December 30, 2010
It never ceases to amaze me that new historical finds show up at this late date. Well, Mark Gardner has discovered an interview with Lew Wallace in May of 1881 that is quite astounding. For one thing, the Kid is at large (he escaped hanging in April of 1881) and hasn't been tracked down yet so Wallace's comments have the added value of breaking news.
In terms of Wallace promising the Kid a pardon, the governor gives a pretty clear opinion on why he doesn't think he needs to honor that. It's also fascinating that the Boys (Dolan, Evans, etc.) evidently threatened to literally spank Wallace and he spends some time telling how he avoided that punishment.

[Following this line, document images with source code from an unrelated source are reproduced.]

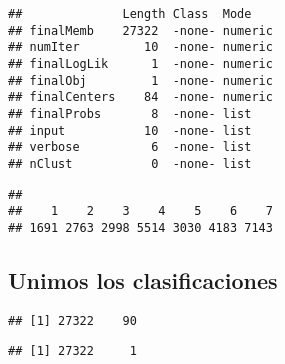 \documentclass[11pt,]{article}
\newenvironment{Shaded}{\begin{snugshade}}{\end{snugshade}}
\newcommand{\KeywordTok}[1]{\textcolor[rgb]{0.13,0.29,0.53}{\textbf{#1}}}
\newcommand{\DecValTok}[1]{\textcolor[rgb]{0.00,0.00,0.81}{#1}}
\newcommand{\StringTok}[1]{\textcolor[rgb]{0.31,0.60,0.02}{#1}}
\newcommand{\OperatorTok}[1]{\textcolor[rgb]{0.81,0.36,0.00}{\textbf{#1}}}
\newcommand{\NormalTok}[1]{#1}
\begin{document}
\begin{verbatim}
##              Length Class  Mode   
## finalMemb    27322  -none- numeric
## numIter         10  -none- numeric
## finalLogLik      1  -none- numeric
## finalObj         1  -none- numeric
## finalCenters    84  -none- numeric
## finalProbs       8  -none- list   
## input           10  -none- list   
## verbose          6  -none- list   
## nClust           0  -none- list
\end{verbatim}

\begin{Shaded}
\end{Shaded}

\begin{verbatim}
## 
##    1    2    3    4    5    6    7 
## 1691 2763 2998 5514 3030 4183 7143
\end{verbatim}

\subsection{Unimos los
clasificaciones}\label{unimos-los-clasificaciones-1}

\begin{Shaded}
\end{Shaded}

\begin{verbatim}
## [1] 27322    90
\end{verbatim}

\begin{Shaded}
\end{Shaded}

\begin{verbatim}
## [1] 27322     1
\end{verbatim}
\end{document}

Here is the link to the article:
After reading it I told Mark Gardner I thought it really puts the pardon in perspective, at least from Wallace's point of view. Here's Mark's response:
Hi, BBB. Yes, this article offers ammunition for both sides. There is the use of the P-bomb, but there's also that all-important "providing he also led a different life." You're absolutely right, though, this is Wallace's side of the story. It's clear from Billy's correspondence and his quote in the Mesilla Times that he felt he had lived up to his side of the deal.
But there's other neat items. Did you notice that it says Wallace sent word to the Kid through his attorney? I'm guessing that's Leonard, and it explains why we don't have a written response from Wallace. That makes sense. Also, Wallace says that Billy is 21 and that he spent "some years" in Indianapolis. I believe that may be the first published reference to the Kid having grown up in Indianapolis. Wallace, of course, was from Indianapolis as well. That was something they had in common and I'll bet they chatted about it. It's something Wallace would have remembered. That makes sense, too.
I was ribbing you a little about being a Billy hater, but those quotes in The Wall Street Journal seem to be pretty telling, I think.